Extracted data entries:
***

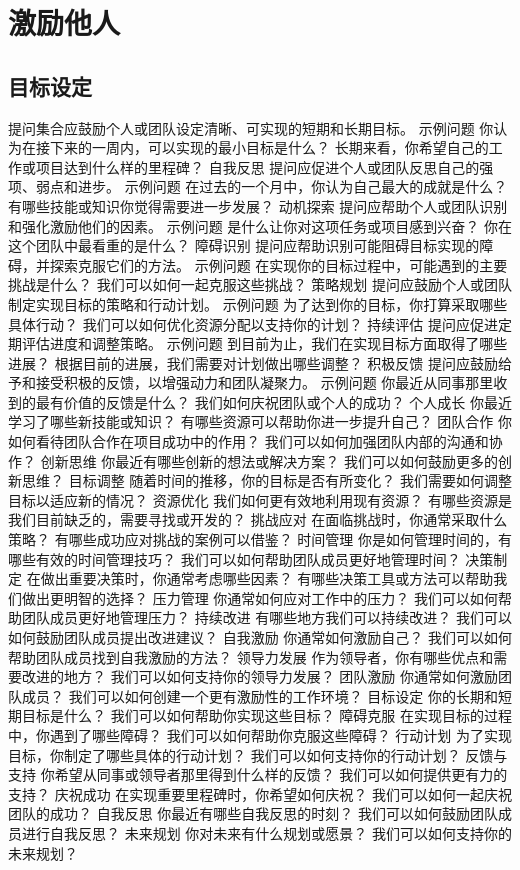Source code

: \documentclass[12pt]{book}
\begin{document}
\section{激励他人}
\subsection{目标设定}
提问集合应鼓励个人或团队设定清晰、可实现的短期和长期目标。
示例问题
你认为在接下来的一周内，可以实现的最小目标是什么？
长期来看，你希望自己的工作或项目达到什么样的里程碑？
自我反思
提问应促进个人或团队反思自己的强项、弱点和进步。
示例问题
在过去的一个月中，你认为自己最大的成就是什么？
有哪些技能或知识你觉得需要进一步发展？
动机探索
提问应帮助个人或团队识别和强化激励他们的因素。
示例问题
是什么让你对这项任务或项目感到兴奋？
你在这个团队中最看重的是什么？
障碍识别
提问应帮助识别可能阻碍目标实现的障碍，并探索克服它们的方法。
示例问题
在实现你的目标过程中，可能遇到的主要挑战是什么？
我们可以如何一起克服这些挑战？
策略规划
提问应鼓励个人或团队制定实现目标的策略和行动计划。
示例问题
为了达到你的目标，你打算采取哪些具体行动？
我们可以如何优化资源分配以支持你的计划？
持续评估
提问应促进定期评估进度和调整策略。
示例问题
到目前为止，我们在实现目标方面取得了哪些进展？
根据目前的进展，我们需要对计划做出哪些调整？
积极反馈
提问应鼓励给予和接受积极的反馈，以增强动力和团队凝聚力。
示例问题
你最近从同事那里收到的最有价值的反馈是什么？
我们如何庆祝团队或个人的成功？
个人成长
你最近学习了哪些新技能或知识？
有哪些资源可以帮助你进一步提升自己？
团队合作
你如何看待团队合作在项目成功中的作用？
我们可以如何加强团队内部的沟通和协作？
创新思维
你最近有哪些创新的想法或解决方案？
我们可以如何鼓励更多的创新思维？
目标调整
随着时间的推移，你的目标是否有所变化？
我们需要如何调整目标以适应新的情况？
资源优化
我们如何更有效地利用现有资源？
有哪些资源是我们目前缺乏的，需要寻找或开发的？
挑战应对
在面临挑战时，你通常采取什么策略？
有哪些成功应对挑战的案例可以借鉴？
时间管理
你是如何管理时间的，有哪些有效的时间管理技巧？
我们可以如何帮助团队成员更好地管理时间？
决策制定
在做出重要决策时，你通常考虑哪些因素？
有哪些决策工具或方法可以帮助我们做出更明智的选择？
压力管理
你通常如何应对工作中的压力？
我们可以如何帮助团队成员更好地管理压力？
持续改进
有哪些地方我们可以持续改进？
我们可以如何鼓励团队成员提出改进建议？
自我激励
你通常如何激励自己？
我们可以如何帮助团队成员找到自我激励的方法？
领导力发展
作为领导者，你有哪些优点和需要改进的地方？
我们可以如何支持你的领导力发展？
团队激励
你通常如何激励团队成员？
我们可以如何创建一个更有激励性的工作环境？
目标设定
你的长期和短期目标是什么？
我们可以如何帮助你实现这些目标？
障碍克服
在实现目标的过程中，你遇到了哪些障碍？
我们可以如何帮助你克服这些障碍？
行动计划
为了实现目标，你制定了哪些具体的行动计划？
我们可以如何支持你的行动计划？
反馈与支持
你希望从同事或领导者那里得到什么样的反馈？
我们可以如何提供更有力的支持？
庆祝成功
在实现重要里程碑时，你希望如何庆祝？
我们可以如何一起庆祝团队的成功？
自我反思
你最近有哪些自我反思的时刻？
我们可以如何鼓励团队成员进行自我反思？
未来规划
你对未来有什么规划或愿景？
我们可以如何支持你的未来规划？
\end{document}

***

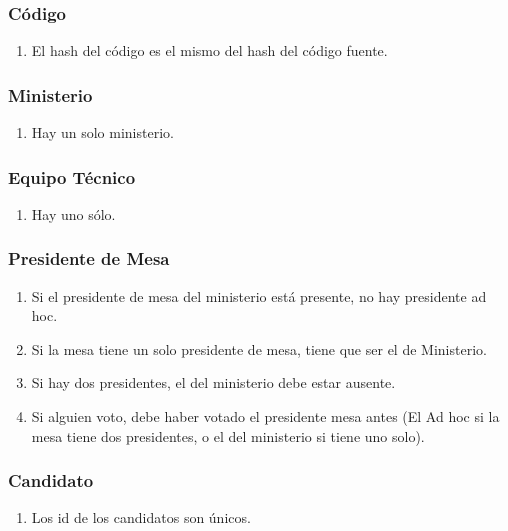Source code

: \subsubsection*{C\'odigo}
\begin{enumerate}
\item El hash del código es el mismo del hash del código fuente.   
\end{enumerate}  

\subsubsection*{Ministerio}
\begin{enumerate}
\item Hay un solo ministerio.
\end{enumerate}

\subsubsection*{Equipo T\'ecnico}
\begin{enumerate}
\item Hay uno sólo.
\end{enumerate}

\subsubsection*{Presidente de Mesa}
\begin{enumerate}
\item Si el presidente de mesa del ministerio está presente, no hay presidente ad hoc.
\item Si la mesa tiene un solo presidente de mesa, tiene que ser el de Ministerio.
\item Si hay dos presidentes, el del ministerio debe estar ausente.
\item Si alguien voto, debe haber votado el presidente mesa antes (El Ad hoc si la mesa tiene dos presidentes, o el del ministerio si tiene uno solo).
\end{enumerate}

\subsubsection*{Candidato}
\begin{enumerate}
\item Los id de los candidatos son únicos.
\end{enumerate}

***

Copy out all lines above holding "solo".

\item Hay un solo ministerio.
\item Si la mesa tiene un solo presidente de mesa, tiene que ser el de Ministerio.
\item Si alguien voto, debe haber votado el presidente mesa antes (El Ad hoc si la mesa tiene dos presidentes, o el del ministerio si tiene uno solo).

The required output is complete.